A man who called himself the “Used-Car King of New York” has pleaded guilty to conspiring to sell hundreds of thousands of temporary license plates issued in Texas to criminals, toll evaders and drivers with suspended licenses all around the country.
Octavian Ocasio, 51, of Lawrence, N.Y., admitted that he had worked with a group of purported automobile dealers in Texas to sell almost 600,000 fraudulently issued temporary plates that he hawked online for as little as $150, prosecutors said.
The plates, which are sometimes referred to as “ghost tags” and are often provided to drivers when they purchase a car but before their permanent license plates are ready, would be issued by the Texas department of motor vehicles in false names and then sent out of state by Ocasio’s accomplices, making them impossible to trace, prosecutors said.

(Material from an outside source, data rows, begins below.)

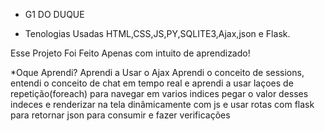 * G1 DO DUQUE

* Tenologias Usadas
HTML,CSS,JS,PY,SQLITE3,Ajax,json e Flask.

Esse Projeto Foi Feito Apenas com intuito de aprendizado!

*Oque Aprendi?
Aprendi a Usar o Ajax Aprendi o conceito de sessions,
entendi o conceito de chat em tempo real e aprendi a usar
laçoes de repetição(foreach) para navegar em varios indices
pegar o valor desses indeces e renderizar na tela dinâmicamente
com js e usar rotas com flask para retornar json para consumir 
e fazer verificações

The plates allowed drivers to evade paying tolls sent by mail, blast through red-light cameras, and to be able to continue to register their cars even if they have had their licenses suspended. The plates would also allow criminals to break the law in cars that couldn’t be traced to them.

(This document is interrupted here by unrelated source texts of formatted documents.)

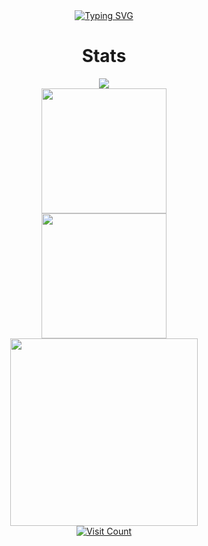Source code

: <div align="center">
    <a href="https://git.io/typing-svg">
      <img src="https://readme-typing-svg.demolab.com?font=Fira+Code&pause=1000&color=F7006E&center=true&vCenter=true&width=435&lines=Ahmad+Nadil;13521024;Bandung+Institute+of+Technology" alt="Typing SVG"/>
    </a>
    <br>
</div>

<div align="center">
    <h1>Stats</h1>
    <a href = "https://github.com/nadilahmad13/">
        <img src="https://github-profile-trophy.vercel.app/?username=nadilahmad13&column=-1&theme=dracula&rank=-C,-B,-?" />
        <br>
        <img src="https://github-readme-stats.vercel.app/api?username=nadilahmad13&hide=issues&count_private=true&show_icons=true&theme=dracula" height=200/>
        <br>
        <img src="https://github-readme-streak-stats.herokuapp.com/?user=nadilahmad13&theme=dracula&hide_border=false" height=200/>
        <br>
        <img src="https://github-readme-stats.vercel.app/api/top-langs/?username=nadilahmad13&layout=compact&theme=dracula&langs_count=10&exclude_repo=K3-T1-IF2220-13521003-13521024,Tucil2_13521015_13521024,Paralel-Matrix-Inverse" width=300/>
        <br>
        <img src="https://komarev.com/ghpvc/?username=nadilahmad13&color=ff69b4" alt="Visit Count"/>
</div>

In addition, drivers with the plates could pass off stolen cars as legally owned, law-enforcement officials said.
Prosecutors say the Texas group allegedly involved in the scheme took advantage of loopholes in that state’s laws to obtain dealer licenses to access the temporary plate system, even though they never bought or sold any cars.

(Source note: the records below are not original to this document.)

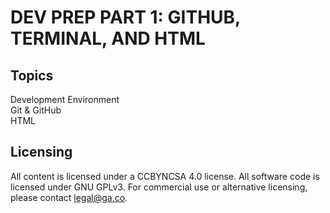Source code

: # DEV PREP PART 1: GITHUB, TERMINAL, AND HTML

## Topics

Development Environment  
Git & GitHub  
HTML

## Licensing
All content is licensed under a CC­BY­NC­SA 4.0 license.
All software code is licensed under GNU GPLv3. For commercial use or alternative licensing, please contact legal@ga.co.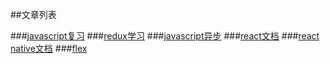 ##文章列表

###[javascript复习](./posts/jsreview.md)
###[redux学习](./posts/learnRedux.md)
###[javascript异步](./posts/asynchrony.md)
###[react文档](./posts/react-document.md)
###[react native文档](./posts/rn.md)
###[flex](./posts/flex.md)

In all, investigators say the group in Texas sold over 2 million such plates around the country.
Ocasio pleaded guilty on Tuesday in federal court in Texas to conspiracy to commit wire fraud. He faces up to 20 years in prison and a $250,000 fine when he is sentenced on Feb. 6.
His attorney, Cordt Akers, said his client had “accepted responsibility for his role in this situation and looks forward to a fair hearing at sentencing.”
Several of Ocasio’s co-conspirators in Texas have been arrested and are awaiting trial.